O Algarve, que é susceptivel de tantos melhoramentos, e que promette um grande incremento na sua riqueza, se lhe forem facilitados os meios de communicação, tem estado condemnado a um isolamento quasi completo da provincia do Alemtejo e do resto do paiz.

O governo mostrará, nos projectos que tenciona apresentar á camara n'esta sessão, que tem a peito fazer cessar este estado de cousas, e roga ao illustre deputado queira ter a bondade de esperar a apresentação d'esses projectos para poder verificar o empenho que elle, orador, tem em que, se melhorem as condições de viver na provincia de que se trata.

Pelo que respeita á linha telegraphica, póde affiançar ao illustre deputado, que é sua intenção estabelecer desde já uma estação em Mertola, e já estão tomadas as providencias preliminares para este effeito.
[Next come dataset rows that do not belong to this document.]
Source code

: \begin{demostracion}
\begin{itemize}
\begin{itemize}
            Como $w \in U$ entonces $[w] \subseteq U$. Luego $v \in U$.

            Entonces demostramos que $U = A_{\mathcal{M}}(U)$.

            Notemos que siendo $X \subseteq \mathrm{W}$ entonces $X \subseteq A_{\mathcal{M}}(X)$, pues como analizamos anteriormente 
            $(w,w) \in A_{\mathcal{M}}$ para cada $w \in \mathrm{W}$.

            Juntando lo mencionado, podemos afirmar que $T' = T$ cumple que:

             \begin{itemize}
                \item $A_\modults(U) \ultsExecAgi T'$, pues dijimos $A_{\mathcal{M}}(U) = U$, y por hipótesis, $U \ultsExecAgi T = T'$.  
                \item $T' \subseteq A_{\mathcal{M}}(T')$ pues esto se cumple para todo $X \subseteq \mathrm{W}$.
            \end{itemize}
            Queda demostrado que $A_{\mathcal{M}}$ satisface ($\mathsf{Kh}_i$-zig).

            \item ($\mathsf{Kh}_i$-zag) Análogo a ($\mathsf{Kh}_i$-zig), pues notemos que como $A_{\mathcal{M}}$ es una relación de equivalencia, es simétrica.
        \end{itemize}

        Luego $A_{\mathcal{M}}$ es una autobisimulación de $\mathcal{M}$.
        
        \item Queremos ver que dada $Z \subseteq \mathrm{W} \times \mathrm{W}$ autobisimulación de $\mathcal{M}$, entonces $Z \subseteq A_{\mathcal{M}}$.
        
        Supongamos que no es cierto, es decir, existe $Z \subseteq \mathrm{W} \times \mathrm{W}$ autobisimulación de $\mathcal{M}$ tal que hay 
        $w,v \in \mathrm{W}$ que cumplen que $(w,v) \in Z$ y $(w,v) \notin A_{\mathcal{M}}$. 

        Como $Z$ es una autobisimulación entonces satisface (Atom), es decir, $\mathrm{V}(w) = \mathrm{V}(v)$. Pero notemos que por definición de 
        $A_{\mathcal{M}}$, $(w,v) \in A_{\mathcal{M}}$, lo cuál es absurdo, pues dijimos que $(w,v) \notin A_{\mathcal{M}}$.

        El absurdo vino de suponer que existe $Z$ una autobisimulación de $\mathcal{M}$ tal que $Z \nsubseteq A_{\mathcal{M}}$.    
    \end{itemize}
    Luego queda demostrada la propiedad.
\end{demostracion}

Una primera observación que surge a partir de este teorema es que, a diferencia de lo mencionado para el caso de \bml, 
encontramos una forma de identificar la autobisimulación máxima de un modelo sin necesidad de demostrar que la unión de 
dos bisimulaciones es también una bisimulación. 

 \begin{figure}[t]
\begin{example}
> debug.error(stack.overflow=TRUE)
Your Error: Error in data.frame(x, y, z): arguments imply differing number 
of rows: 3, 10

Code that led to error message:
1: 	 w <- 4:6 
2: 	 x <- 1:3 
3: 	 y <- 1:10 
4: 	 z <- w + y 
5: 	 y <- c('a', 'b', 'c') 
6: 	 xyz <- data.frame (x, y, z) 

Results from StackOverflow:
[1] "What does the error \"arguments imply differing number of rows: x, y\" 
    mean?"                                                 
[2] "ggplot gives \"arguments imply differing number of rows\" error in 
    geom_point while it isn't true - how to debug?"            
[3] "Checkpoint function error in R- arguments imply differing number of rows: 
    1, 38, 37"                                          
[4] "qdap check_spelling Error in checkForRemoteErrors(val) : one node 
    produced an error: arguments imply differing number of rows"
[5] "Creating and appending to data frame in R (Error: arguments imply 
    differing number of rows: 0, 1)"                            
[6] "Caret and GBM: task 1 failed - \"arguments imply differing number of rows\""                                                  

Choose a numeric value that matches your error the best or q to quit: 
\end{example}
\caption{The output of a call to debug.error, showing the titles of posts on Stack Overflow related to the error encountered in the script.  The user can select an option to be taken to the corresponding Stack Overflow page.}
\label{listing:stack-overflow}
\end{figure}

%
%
O ponto de que se trata tem toda a importancia, e hoje mais, basta a proximidade em que se acha das importantes minas de S. Domingos.

Lê-se o parecer da commissão de verificação de poderes, sobre a eleição do sr. José de Oliveira Baptista, que é approvado.

Em seguida é proclamado deputado, e sendo introduzido na sala com as formalidades, do estylo, presta juramento e toma assento.

O sr. Mendes de Vasconcellos: — participa que a commissão diplomatica se tinha installado, nomeando para presidente o sr. Silva Cabral, para relator o sr. Silva Costa, e a elle para secretario.

O sr. Presidente: — a hora está muito adiantada, e vae passar-se á ordem do dia; aquelles senhores que têem a mandar requerimentos para a mesa, podem faze-lo.

O sr. F. Luiz Gomes: — requer se consulte a camara se lhe permitte dar uma explicação sobre um incidente que teve logar na sessão de 17.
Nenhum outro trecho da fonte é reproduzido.